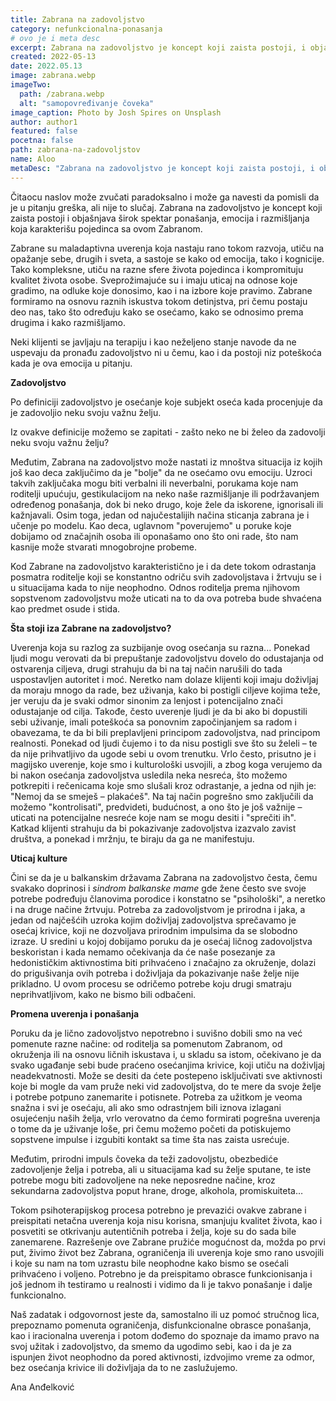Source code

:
 ```yaml
---
title: Zabrana na zadovoljstvo
category: nefunkcionalna-ponasanja
# ovo je i meta desc
excerpt: Zabrana na zadovoljstvo je koncept koji zaista postoji, i objašnjava širok spektar ponašanja
created: 2022-05-13
date: 2022.05.13
image: zabrana.webp
imageTwo:
  path: /zabrana.webp
  alt: "samopovređivanje čoveka"
image_caption: Photo by Josh Spires on Unsplash
author: author1
featured: false
pocetna: false
path: zabrana-na-zadovoljstov
name: Aloo
metaDesc: "Zabrana na zadovoljstvo je koncept koji zaista postoji, i objašnjava širok spektar ponašanja"
---
```


Čitaocu naslov može zvučati paradoksalno i može ga navesti da pomisli da je u pitanju greška, ali nije to slučaj. Zabrana na zadovoljstvo je koncept koji zaista postoji i objašnjava širok spektar ponašanja, emocija i razmišljanja koja karakterišu pojedinca sa ovom Zabranom.

Zabrane su maladaptivna uverenja koja nastaju rano tokom razvoja, utiču na opažanje sebe, drugih i sveta, a sastoje se kako od emocija, tako i kognicije. Tako kompleksne, utiču na razne sfere života pojedinca i kompromituju kvalitet života osobe. Sveprožimajuće su i imaju uticaj na odnose koje gradimo, na odluke koje donosimo, kao i na izbore koje pravimo. Zabrane formiramo na osnovu raznih iskustva tokom detinjstva, pri čemu postaju deo nas, tako što određuju kako se osećamo, kako se odnosimo prema drugima i kako razmišljamo.

Neki klijenti se javljaju na terapiju i kao neželjeno stanje navode da ne uspevaju da pronađu zadovoljstvo ni u čemu, kao i da postoji niz poteškoća kada je ova emocija u pitanju.

**Zadovoljstvo**

Po definiciji zadovoljstvo je osećanje koje subjekt oseća kada procenjuje da je zadovoljio neku svoju važnu želju.

Iz ovakve definicije možemo se zapitati - zašto neko ne bi želeo da zadovolji neku svoju važnu želju?

Međutim, Zabrana na zadovoljstvo može nastati iz mnoštva situacija iz kojih još kao deca zaključimo da je &quot;bolje&quot; da ne osećamo ovu emociju. Uzroci takvih zaključaka mogu biti verbalni ili neverbalni, porukama koje nam roditelji upućuju, gestikulacijom na neko naše razmišljanje ili podržavanjem određenog ponašanja, dok bi neko drugo, koje žele da iskorene, ignorisali ili kažnjavali. Osim toga, jedan od najučestalijih načina sticanja zabrana je i učenje po modelu. Kao deca, uglavnom &quot;poverujemo&quot; u poruke koje dobijamo od značajnih osoba ili oponašamo ono što oni rade, što nam kasnije može stvarati mnogobrojne probeme.

Kod Zabrane na zadovoljstvo karakteristično je i da dete tokom odrastanja posmatra roditelje koji se konstantno odriču svih zadovoljstava i žrtvuju se i u situacijama kada to nije neophodno. Odnos roditelja prema njihovom sopstvenom zadovoljstvu može uticati na to da ova potreba bude shvaćena kao predmet osude i stida.

**Šta stoji iza Zabrane na zadovoljstvo?**

Uverenja koja su razlog za suzbijanje ovog osećanja su razna... Ponekad ljudi mogu verovati da bi prepuštanje zadovoljstvu dovelo do odustajanja od ostvarenja ciljeva, drugi strahuju da bi na taj način narušili do tada uspostavljen autoritet i moć. Neretko nam dolaze klijenti koji imaju doživljaj da moraju mnogo da rade, bez uživanja, kako bi postigli ciljeve kojima teže, jer veruju da je svaki odmor sinonim za lenjost i potencijalno znači odustajanje od cilja. Takođe, često uverenje ljudi je da bi ako bi dopustili sebi uživanje, imali poteškoća sa ponovnim započinjanjem sa radom i obavezama, te da bi bili preplavljeni principom zadovoljstva, nad principom realnosti. Ponekad od ljudi čujemo i to da nisu postigli sve što su želeli – te da nije prihvatljivo da ugode sebi u ovom trenutku. Vrlo često, prisutno je i magijsko uverenje, koje smo i kulturološki usvojili, a zbog koga verujemo da bi nakon osećanja zadovoljstva usledila neka nesreća, što možemo potkrepiti i rečenicama koje smo slušali kroz odrastanje, a jedna od njih je: &quot;Nemoj da se smeješ – plakaćeš&quot;. Na taj način pogrešno smo zaključili da možemo &quot;kontrolisati&quot;, predvideti, budućnost, a ono što je još važnije – uticati na potencijalne nesreće koje nam se mogu desiti i &quot;sprečiti ih&quot;. Katkad klijenti strahuju da bi pokazivanje zadovoljstva izazvalo zavist društva, a ponekad i mržnju, te biraju da ga ne manifestuju.

**Uticaj kulture**

Čini se da je u balkanskim državama Zabrana na zadovoljstvo česta, čemu svakako doprinosi i _sindrom balkanske mame_ gde žene često sve svoje potrebe podređuju članovima porodice i konstatno se &quot;psihološki&quot;, a neretko i na druge načine žrtvuju. Potreba za zadovoljstvom je prirodna i jaka, a jedan od najčešćih uzroka kojim doživljaj zadovoljstva sprečavamo je osećaj krivice, koji ne dozvoljava prirodnim impulsima da se slobodno izraze. U sredini u kojoj dobijamo poruku da je osećaj ličnog zadovoljstva beskoristan i kada nemamo očekivanja da će naše posezanje za hedonističkim aktivnostima biti prihvaćeno i značajno za okruženje, dolazi do prigušivanja ovih potreba i doživljaja da pokazivanje naše želje nije prikladno. U ovom procesu se odričemo potrebe koju drugi smatraju neprihvatljivom, kako ne bismo bili odbačeni.

**Promena uverenja i ponašanja**

Poruku da je lično zadovoljstvo nepotrebno i suvišno dobili smo na već pomenute razne načine: od roditelja sa pomenutom Zabranom, od okruženja ili na osnovu ličnih iskustava i, u skladu sa istom, očekivano je da svako ugađanje sebi bude praćeno osećanjima krivice, koji utiču na doživljaj neadekvatnosti. Može se desiti da ćete postepeno isključivati sve aktivnosti koje bi mogle da vam pruže neki vid zadovoljstva, do te mere da svoje želje i potrebe potpuno zanemarite i potisnete. Potreba za užitkom je veoma snažna i svi je osećaju, ali ako smo odrastnjem bili iznova izlagani osujećenju naših želja, vrlo verovatno da ćemo formirati pogrešna uverenja o tome da je uživanje loše, pri čemu možemo početi da potiskujemo sopstvene impulse i izgubiti kontakt sa time šta nas zaista usrećuje.

Međutim, prirodni impuls čoveka da teži zadovoljstu, obezbediće zadovoljenje želja i potreba, ali u situacijama kad su želje sputane, te iste potrebe mogu biti zadovoljene na neke neposredne načine, kroz sekundarna zadovoljstva poput hrane, droge, alkohola, promiskuiteta…

Tokom psihoterapijskog procesa potrebno je prevazići ovakve zabrane i preispitati netačna uverenja koja nisu korisna, smanjuju kvalitet života, kao i posvetiti se otkrivanju autentičnih potreba i želja, koje su do sada bile zanemarene. Razrešenje ove Zabrane pružiće mogućnost da, možda po prvi put, živimo život bez Zabrana, ograničenja ili uverenja koje smo rano usvojili i koje su nam na tom uzrastu bile neophodne kako bismo se osećali prihvaćeno i voljeno. Potrebno je da preispitamo obrasce funkcionisanja i još jednom ih testiramo u realnosti i vidimo da li je takvo ponašanje i dalje funkcionalno.

Naš zadatak i odgovornost jeste da, samostalno ili uz pomoć stručnog lica, prepoznamo pomenuta ograničenja, disfunkcionalne obrasce ponašanja, kao i iracionalna uverenja i potom dođemo do spoznaje da imamo pravo na svoj užitak i zadovoljstvo, da smemo da ugodimo sebi, kao i da je za ispunjen život neophodno da pored aktivnosti, izdvojimo vreme za odmor, bez osećanja krivice ili doživljaja da to ne zaslužujemo.

Ana Anđelković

GOAL OF THE EXERCISE — The line containing "Čitaocu naslov može" marks the end: retype every line from the first one in the listing up to and including it, without pictures.

RESPONSE BELOW —
Source code

:
 ```yaml
---
title: Zabrana na zadovoljstvo
category: nefunkcionalna-ponasanja
# ovo je i meta desc
excerpt: Zabrana na zadovoljstvo je koncept koji zaista postoji, i objašnjava širok spektar ponašanja
created: 2022-05-13
date: 2022.05.13
image: zabrana.webp
imageTwo:
  path: /zabrana.webp
  alt: "samopovređivanje čoveka"
image_caption: Photo by Josh Spires on Unsplash
author: author1
featured: false
pocetna: false
path: zabrana-na-zadovoljstov
name: Aloo
metaDesc: "Zabrana na zadovoljstvo je koncept koji zaista postoji, i objašnjava širok spektar ponašanja"
---
```


Čitaocu naslov može zvučati paradoksalno i može ga navesti da pomisli da je u pitanju greška, ali nije to slučaj. Zabrana na zadovoljstvo je koncept koji zaista postoji i objašnjava širok spektar ponašanja, emocija i razmišljanja koja karakterišu pojedinca sa ovom Zabranom.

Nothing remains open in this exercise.